**Data for review:**

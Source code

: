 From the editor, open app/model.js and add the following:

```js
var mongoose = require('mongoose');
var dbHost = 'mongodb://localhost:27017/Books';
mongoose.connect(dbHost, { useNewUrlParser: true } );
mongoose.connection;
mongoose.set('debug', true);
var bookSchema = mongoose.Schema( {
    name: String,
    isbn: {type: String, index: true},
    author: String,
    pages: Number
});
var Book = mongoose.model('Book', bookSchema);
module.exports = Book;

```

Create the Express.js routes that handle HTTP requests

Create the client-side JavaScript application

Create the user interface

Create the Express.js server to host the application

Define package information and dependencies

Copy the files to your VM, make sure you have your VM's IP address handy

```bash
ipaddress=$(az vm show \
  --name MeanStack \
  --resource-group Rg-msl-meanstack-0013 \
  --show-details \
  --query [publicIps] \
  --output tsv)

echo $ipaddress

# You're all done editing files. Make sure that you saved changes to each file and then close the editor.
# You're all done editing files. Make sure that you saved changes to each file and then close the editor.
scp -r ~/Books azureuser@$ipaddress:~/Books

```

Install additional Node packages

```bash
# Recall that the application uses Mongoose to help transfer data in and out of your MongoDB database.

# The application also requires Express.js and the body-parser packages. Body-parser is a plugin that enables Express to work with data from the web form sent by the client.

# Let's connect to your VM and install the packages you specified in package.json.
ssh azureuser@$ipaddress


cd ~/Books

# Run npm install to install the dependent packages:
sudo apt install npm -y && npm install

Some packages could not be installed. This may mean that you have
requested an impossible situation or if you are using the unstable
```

**Work request:**
Find every line in the records above that holds the word "packages", and copy each one.

**Answer space:**
Install additional Node packages
# The application also requires Express.js and the body-parser packages. Body-parser is a plugin that enables Express to work with data from the web form sent by the client.
# Let's connect to your VM and install the packages you specified in package.json.
# Run npm install to install the dependent packages:
Some packages could not be installed. This may mean that you have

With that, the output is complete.